I then suggest reading/viewing material to further explain my point, and ask the person to come back to the forum when they are ready to start exploring their 'Paranormal' experience. This is where something truly paranormal does happen - the person disappears lol. Never to be seen again. Not sure if it is some vortex, triangle or enveloping shadow, but the person simply vanished. Odd.

Anyway - so in time I realised that the reason why I found it so strange that people did not want to come and learn the tools to become stronger and get to know their minds and how they created internal experiences, is because for a moment I forgot that I too once thought I was very special and unique when I was being followed by a demon. Looking back now of course I realize that in my past I was rather silly about these kinds of things and that my entire desire to interact with demons was an energy thrill that I was seeking, which gave me something to do - but also made me feel mysterious and different. I mean you could create quite a list of why we do the things we do, bit what I have found primarily is that people get a compete rush off of the strange, the exiting, that which gives us a kick - because it entertains the mind which has become more and more addicted to energy - vastly more so over the last 10-20 years.

So what I have found is that the Paranormal community create their experiences as a form of entertainment and in most cases it becomes about drawing an experience out for as long as you can. Therefore obviously it would be rather boring if a person had to admit that they are not demon possessed, but are actually possessing themselves - it is just not the same!

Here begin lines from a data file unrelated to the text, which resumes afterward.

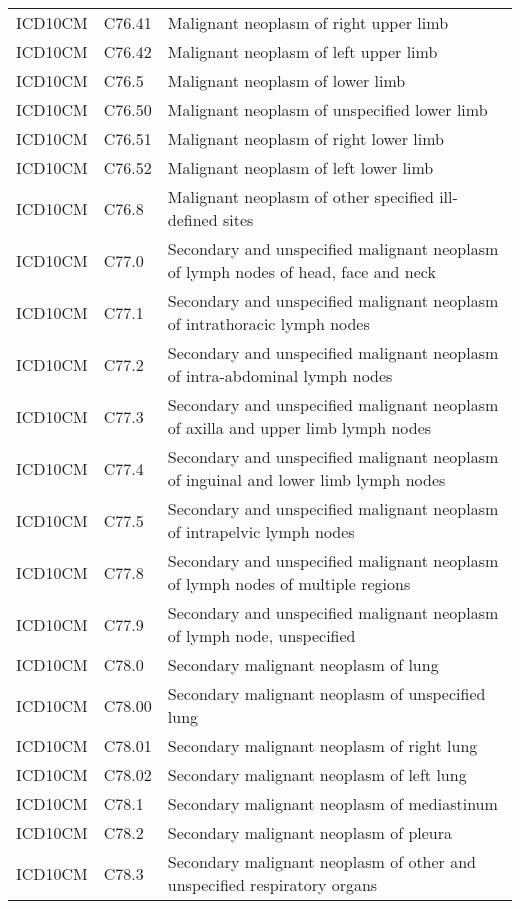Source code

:\begin{longtable}{p{}p{}p{}}
  ICD10CM & C76.41 & Malignant neoplasm of right upper limb \\ 
  ICD10CM & C76.42 & Malignant neoplasm of left upper limb \\ 
  ICD10CM & C76.5 & Malignant neoplasm of lower limb \\ 
  ICD10CM & C76.50 & Malignant neoplasm of unspecified lower limb \\ 
  ICD10CM & C76.51 & Malignant neoplasm of right lower limb \\ 
  ICD10CM & C76.52 & Malignant neoplasm of left lower limb \\ 
  ICD10CM & C76.8 & Malignant neoplasm of other specified ill-defined sites \\ 
  ICD10CM & C77.0 & Secondary and unspecified malignant neoplasm of lymph nodes of head, face and neck \\ 
  ICD10CM & C77.1 & Secondary and unspecified malignant neoplasm of intrathoracic lymph nodes \\ 
  ICD10CM & C77.2 & Secondary and unspecified malignant neoplasm of intra-abdominal lymph nodes \\ 
  ICD10CM & C77.3 & Secondary and unspecified malignant neoplasm of axilla and upper limb lymph nodes \\ 
  ICD10CM & C77.4 & Secondary and unspecified malignant neoplasm of inguinal and lower limb lymph nodes \\ 
  ICD10CM & C77.5 & Secondary and unspecified malignant neoplasm of intrapelvic lymph nodes \\ 
  ICD10CM & C77.8 & Secondary and unspecified malignant neoplasm of lymph nodes of multiple regions \\ 
  ICD10CM & C77.9 & Secondary and unspecified malignant neoplasm of lymph node, unspecified \\ 
  ICD10CM & C78.0 & Secondary malignant neoplasm of lung \\ 
  ICD10CM & C78.00 & Secondary malignant neoplasm of unspecified lung \\ 
  ICD10CM & C78.01 & Secondary malignant neoplasm of right lung \\ 
  ICD10CM & C78.02 & Secondary malignant neoplasm of left lung \\ 
  ICD10CM & C78.1 & Secondary malignant neoplasm of mediastinum \\ 
  ICD10CM & C78.2 & Secondary malignant neoplasm of pleura \\ 
  ICD10CM & C78.3 & Secondary malignant neoplasm of other and unspecified respiratory organs \\ 

\end{longtable}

Unfortunately as I indicated above this is not only in the Paranormal community that we do this - it exists in many forms within Society - it is just that in the Paranormal community you can basically create anything you want and because everyone is doing it, people are not really going to question each others motives or evidence. In the paranormal experience you can believe in faeries, or UFO's or shadow men or vortexes etc… the list goes on. In the end what I found is that if one stops the addiction to the energy, then you will find that your mind - should I say 'you' will use your imagination less and less, because this is where the imagination comes in - it creates an image of something which you have read about or are aware of as being 'dangerous' or strange' and produces visions/flashes/pictures in relation to this imaginary 'danger' - and 'viola' from there your mind starts producing reactions and responses physically and mentally to this 'threat/problem'. And obviously if a paranormal event/issue' is caused by repressed emotions and repressed memories - then the mind will project its reactions onto this 'danger' that exist 'outside' of the person. Thus the mind gets to experience the emotions and reactions in relation to the danger, which for most also becomes part of an energy addictive pattern, but without facing the core problem. This mostly happens, because we have never been taught to look 'inside', but that our problems and reactions are due to other people or events. Therefore for the paranormal enthusiast - we are automatically trained to look outside ourselves for an inkling of a strange occurrence which could be responsible for our internal experiences...

Friday, August 22, 2014

Day 153: The Paranormal Series part 16 - Demons vs. Angels part 3


The complete 'Paranormal Series' thus far:


Today's blog is a continuation from:



Which is based on the following Interview:



"So for example a demon could be shouting, swearing, and carrying on in all sorts of strange ways - and as we all are aware of - this would mostly in historical documentation of 'demonic possession cases' be viewed as 'irrational and strange behaviour - would which be classified as purely something that the demon is doing to the human subject. However if you actually look 'behind the scenes' you will notice that the demons will merely playing with the machinery/mechanisms (hence the name of our series: 'Quantum Mechanics of Paranormal Events') that makes up the human mind. Therefore I suggest listen to this interview as it gives insight into developing an understanding of why demons carries on the way they did and that we as humans were not merely 'innocent' subjects to a 'wild, strange and uncontrollable' imagination of a demon - but instead, were the actual machines that made it possible fro demons to do what they did because everything was already existent within us."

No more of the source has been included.